PENNY LANE

PENNY LANE

S U N D A Y,  1 2  F E B

Talk about a cold: I had to blow my nose every five minutes. I’m not exaggerating.

Learnt Act 1 of Macbeth. Ma and Chump gardened a lot and the weather was glorious. I went out once to see Rabbit.

London Grandma and Grandpa came for tea. Grandma’s wonderful in some ways but she is the biggest snob I know. In her marvellous Dutch accent she said today that boys with long hair are “common slobs with no breeding”!!! Coming from her background she probably can’t help it, she has twelve Christian names for a start. Grandpa looked adorable in his old knee-britches and corduroy jacket.

This funny old man on television analysed Strawberry Fields and compared it to classical music!

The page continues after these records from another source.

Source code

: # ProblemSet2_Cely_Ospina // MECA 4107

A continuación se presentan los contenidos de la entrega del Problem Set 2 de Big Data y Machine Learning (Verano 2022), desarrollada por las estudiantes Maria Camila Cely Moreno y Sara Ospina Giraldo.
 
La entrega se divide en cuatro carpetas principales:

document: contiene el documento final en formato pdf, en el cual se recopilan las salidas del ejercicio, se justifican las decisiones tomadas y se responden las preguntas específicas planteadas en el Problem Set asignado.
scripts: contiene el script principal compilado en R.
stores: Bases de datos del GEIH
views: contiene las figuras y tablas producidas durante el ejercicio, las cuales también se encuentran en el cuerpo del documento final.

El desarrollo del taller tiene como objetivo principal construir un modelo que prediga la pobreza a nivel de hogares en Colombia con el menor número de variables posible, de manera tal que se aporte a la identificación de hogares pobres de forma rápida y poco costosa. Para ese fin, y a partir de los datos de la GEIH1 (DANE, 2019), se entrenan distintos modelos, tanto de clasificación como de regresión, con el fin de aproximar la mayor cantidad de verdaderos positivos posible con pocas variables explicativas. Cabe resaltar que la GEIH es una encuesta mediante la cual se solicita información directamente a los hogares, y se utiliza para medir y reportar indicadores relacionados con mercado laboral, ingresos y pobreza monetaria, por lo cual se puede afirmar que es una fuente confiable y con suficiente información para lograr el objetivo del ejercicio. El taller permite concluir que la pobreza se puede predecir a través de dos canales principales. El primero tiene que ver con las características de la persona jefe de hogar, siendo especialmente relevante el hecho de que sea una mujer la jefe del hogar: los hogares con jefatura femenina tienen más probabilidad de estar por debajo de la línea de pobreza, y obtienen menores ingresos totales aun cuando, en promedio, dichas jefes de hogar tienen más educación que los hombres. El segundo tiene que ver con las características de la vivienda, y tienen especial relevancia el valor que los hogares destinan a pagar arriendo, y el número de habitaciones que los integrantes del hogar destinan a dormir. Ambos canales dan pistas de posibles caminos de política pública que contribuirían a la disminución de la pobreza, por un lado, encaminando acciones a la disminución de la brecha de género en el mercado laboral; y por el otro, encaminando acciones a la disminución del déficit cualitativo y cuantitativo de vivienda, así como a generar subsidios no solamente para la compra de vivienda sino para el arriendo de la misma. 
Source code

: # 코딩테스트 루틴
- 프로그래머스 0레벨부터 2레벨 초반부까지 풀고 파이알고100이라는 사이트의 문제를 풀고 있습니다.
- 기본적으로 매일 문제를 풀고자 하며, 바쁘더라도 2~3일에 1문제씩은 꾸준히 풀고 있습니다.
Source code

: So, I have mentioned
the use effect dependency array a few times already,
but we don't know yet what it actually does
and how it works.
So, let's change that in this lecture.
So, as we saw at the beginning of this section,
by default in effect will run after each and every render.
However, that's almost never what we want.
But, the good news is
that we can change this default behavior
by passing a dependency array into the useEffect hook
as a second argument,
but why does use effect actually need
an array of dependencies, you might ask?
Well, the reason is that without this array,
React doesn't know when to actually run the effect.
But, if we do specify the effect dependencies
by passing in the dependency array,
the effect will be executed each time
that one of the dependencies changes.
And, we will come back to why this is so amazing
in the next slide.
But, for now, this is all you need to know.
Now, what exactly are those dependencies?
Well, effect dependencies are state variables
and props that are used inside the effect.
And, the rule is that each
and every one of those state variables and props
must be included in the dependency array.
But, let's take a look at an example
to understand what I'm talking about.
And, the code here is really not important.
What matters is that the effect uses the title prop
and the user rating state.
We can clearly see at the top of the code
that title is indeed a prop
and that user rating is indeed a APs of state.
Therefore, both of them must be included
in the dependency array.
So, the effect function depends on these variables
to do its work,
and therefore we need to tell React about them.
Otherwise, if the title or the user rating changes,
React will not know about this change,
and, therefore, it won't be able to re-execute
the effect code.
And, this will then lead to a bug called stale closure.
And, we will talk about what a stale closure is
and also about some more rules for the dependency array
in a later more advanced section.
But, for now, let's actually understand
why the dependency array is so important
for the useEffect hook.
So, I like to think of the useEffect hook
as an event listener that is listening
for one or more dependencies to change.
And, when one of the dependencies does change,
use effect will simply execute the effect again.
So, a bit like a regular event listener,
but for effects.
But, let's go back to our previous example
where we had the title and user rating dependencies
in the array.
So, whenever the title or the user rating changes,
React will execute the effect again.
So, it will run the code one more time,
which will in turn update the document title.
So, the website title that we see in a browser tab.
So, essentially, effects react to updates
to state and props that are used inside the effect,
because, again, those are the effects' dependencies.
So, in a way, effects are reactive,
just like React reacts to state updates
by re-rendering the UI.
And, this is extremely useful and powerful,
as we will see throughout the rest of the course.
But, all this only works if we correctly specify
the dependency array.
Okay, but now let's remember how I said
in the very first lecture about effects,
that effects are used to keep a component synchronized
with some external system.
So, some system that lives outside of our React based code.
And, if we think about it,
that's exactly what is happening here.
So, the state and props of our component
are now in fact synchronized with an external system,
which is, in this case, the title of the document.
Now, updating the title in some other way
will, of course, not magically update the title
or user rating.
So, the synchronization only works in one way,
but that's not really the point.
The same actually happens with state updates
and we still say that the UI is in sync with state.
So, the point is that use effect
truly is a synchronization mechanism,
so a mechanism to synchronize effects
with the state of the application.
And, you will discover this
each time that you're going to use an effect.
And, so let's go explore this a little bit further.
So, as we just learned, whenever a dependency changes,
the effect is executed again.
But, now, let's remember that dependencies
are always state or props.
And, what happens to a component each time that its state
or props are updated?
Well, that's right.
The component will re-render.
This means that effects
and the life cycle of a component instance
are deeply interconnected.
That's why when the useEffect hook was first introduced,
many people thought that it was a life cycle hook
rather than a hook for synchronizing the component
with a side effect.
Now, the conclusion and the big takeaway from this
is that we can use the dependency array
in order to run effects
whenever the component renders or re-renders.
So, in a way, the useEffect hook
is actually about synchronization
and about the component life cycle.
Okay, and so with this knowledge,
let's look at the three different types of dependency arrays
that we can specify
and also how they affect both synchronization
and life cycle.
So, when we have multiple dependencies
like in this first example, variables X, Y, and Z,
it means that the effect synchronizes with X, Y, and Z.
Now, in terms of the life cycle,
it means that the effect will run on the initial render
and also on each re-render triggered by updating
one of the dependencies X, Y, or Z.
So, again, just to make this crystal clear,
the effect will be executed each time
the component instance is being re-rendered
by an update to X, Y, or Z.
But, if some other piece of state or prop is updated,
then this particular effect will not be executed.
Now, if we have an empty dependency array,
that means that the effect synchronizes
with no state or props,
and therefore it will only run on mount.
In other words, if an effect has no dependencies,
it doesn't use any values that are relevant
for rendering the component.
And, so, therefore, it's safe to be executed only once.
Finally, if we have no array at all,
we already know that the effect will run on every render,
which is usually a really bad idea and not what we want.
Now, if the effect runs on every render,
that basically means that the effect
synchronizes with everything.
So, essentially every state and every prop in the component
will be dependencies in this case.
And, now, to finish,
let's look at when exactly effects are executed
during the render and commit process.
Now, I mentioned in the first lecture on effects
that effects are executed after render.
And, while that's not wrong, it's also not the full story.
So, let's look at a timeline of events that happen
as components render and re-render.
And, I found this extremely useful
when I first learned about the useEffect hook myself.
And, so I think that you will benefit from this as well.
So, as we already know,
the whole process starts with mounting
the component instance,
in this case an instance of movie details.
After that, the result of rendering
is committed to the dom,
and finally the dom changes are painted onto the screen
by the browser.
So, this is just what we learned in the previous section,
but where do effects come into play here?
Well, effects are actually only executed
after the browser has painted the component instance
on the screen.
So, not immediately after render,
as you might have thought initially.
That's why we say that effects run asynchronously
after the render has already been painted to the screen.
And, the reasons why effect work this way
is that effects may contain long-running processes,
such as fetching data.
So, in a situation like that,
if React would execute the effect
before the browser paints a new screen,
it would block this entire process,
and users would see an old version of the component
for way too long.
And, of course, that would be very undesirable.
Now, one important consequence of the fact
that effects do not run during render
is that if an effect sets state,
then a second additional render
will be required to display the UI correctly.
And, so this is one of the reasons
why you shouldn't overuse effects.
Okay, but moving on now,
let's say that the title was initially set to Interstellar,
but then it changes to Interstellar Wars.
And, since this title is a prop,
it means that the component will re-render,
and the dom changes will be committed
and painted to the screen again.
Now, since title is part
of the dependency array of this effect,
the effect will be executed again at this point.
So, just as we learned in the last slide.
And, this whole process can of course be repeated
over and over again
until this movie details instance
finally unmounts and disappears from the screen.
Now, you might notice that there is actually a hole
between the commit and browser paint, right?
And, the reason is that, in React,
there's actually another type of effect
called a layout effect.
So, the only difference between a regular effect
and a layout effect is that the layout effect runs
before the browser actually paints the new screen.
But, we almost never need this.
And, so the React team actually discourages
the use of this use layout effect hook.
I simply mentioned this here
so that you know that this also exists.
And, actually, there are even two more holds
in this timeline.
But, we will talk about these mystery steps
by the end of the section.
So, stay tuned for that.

Personally I prefer Penny Lane which is, as Alan Freeman said, more commercial.

Penny Lane

“In Penny Lane there is a fireman with an hourglass,/ And in his pocket is a portrait of the Queen./ He likes to keep his fire engine clean,/ It's a clean machine.”

Penny Lane was released as a double a-side with Strawberry Fields Forever, a glorious creation that opened the doors to the Sergeant Pepper album and set the stage for the summer of love.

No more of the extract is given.